Hızla yataktan kalkıp elektrikli süpürgenin fişini çekti. Annesi kızgın bir ifade ile arkasına dönüp Meyra'yı görünce suratını düzeltti.
"Eh be kızım. Tak şu fişi daha yetiştirmem gereken onca iş var"
"Nereye yetişiyoruz anneeee" dedi Meyra.
"Ah ah, akşam geliyorlar yaa" dedi Seher hanım sitemle.
"Unutmuşum anne hemen hallederiz şimdi" diyerek kollarını sıvadı ve saçını rastgele bir topuz yapıp işlere girişti.
Akşama kadar bütün işler bitmişti. Ama Meyra da bitmişti.
"Kızım sen çık hazırlan artık" dedi Seher hanım. Meyra ne giyeceğini bilmiyordu.
Odasına çıkıp dolabını karıştırdı. Gözüne daha önce hiç giymediği salaş tek omzu hafif düşük siyah kazağı ilişti. Kot pantolonla onu kombinleyecekti.
Üzerini giyindikten sonra beline kadar gelen siyah saçlarını hafif dalgalandırıp bıraktı. Çok hafif bir makyaj yapıp aşağı indi.
Kızını gören Seher hanım "Çok güzel olmuşsun kuzumm" dedi beğendiğini belirterek. Meyra gülümsemekle yetindi.
Barış ise siyah bir tişört ve kot pantolon giymişti. Aşağı iner inmez annesi ve babasının telaşı ile evden çıktılar.
Kapı çaldığında Meyra yavaş adımlarla kapıya ilerledi. Kapıyı açtığında karşısında Yüksel bey vardı. Gülümseyerek "Hoşgeldiniz" dedi.
"Hoşbulduk kızım" diyerek içeri geçti Yüksel bey. Arkasından Emine hanımla da aynı şekilde selamlaştı. Çok tanıdık geliyolardi ama tam çıkaramıyordu Meyra nerden tanıdığını. O esnada Barış'ı görünce dondu kaldı. Yelda'nın abisi. Yelda da Barış'ın yanında Meyra'yı görmeyi beklemiyordu. İkisinin de ağzından birbirinin isimleri döküldü şaşkınlıkla.
Tabii tek şaşıran onlar değildi. Barış da ne olduğunu anlamadan onlara bakıyordu.
"Meyraa, şoklardayım.

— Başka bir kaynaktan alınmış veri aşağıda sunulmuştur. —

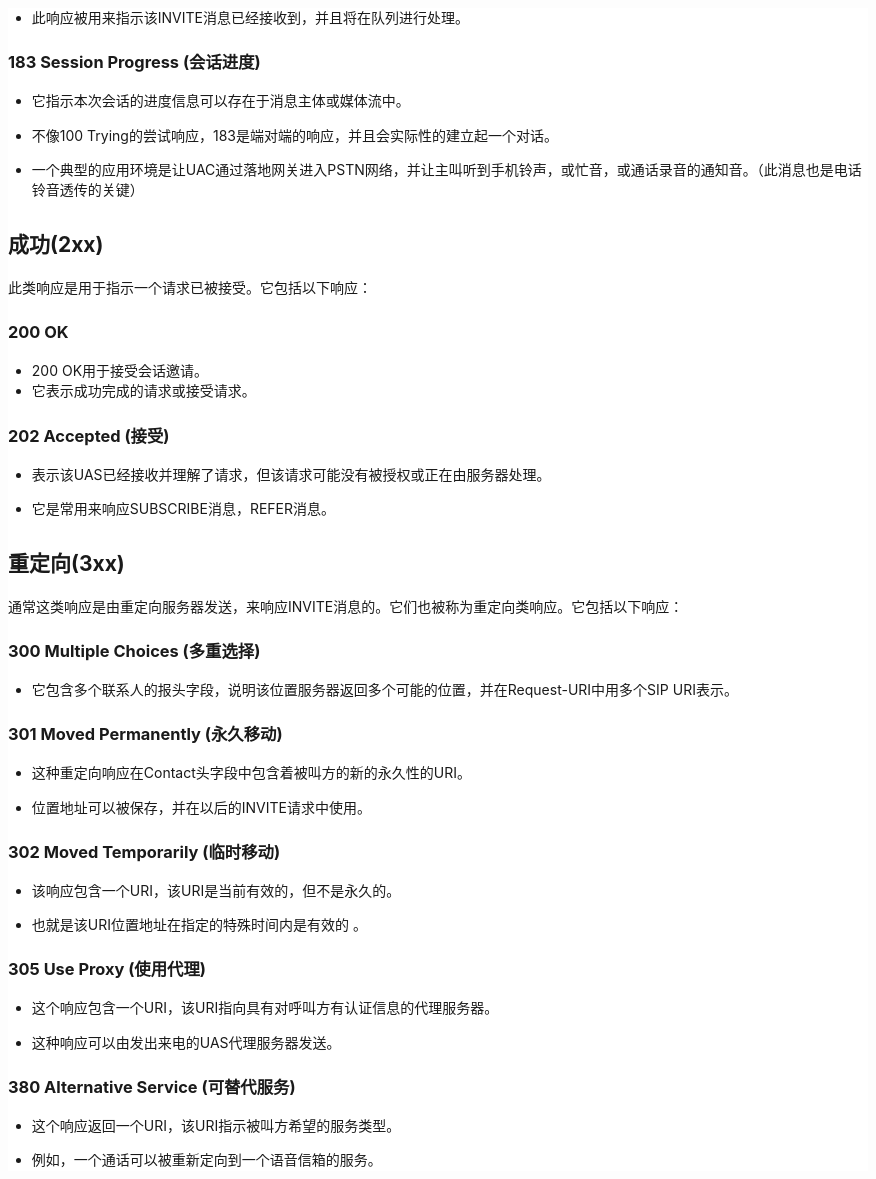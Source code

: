 - 此响应被用来指示该INVITE消息已经接收到，并且将在队列进行处理。

### 183 Session Progress (会话进度)

- 它指示本次会话的进度信息可以存在于消息主体或媒体流中。

- 不像100 Trying的尝试响应，183是端对端的响应，并且会实际性的建立起一个对话。

- 一个典型的应用环境是让UAC通过落地网关进入PSTN网络，并让主叫听到手机铃声，或忙音，或通话录音的通知音。（此消息也是电话铃音透传的关键）

## 成功(2xx)

此类响应是用于指示一个请求已被接受。它包括以下响应：
### 200 OK

- 200 OK用于接受会话邀请。
- 它表示成功完成的请求或接受请求。

### 202 Accepted (接受)

- 表示该UAS已经接收并理解了请求，但该请求可能没有被授权或正在由服务器处理。

- 它是常用来响应SUBSCRIBE消息，REFER消息。

## 重定向(3xx)

通常这类响应是由重定向服务器发送，来响应INVITE消息的。它们也被称为重定向类响应。它包括以下响应：
### 300 Multiple Choices (多重选择)

- 它包含多个联系人的报头字段，说明该位置服务器返回多个可能的位置，并在Request-URI中用多个SIP URI表示。

### 301 Moved Permanently (永久移动)

- 这种重定向响应在Contact头字段中包含着被叫方的新的永久性的URI。

- 位置地址可以被保存，并在以后的INVITE请求中使用。

### 302 Moved Temporarily (临时移动)

- 该响应包含一个URI，该URI是当前有效的，但不是永久的。

- 也就是该URI位置地址在指定的特殊时间内是有效的 。

### 305 Use Proxy (使用代理)

- 这个响应包含一个URI，该URI指向具有对呼叫方有认证信息的代理服务器。

- 这种响应可以由发出来电的UAS代理服务器发送。

### 380 Alternative Service (可替代服务)

- 这个响应返回一个URI，该URI指示被叫方希望的服务类型。

- 例如，一个通话可以被重新定向到一个语音信箱的服务。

Ahmet amcanın kızı sen misin?" dedi Yelda.
"Meyra derken, hani şu senin sürekli adını duyduğumuz ama göremediğimiz arkadaşın olan" diye söze girdi Barış.
"Şeyy, Yelda ben bilmiyordum kusura bakma" dedi Meyra şaşkınlıkla ne söylediğini bilmeyerek. İçeriden çağırılınca hızla içeri geçtiler.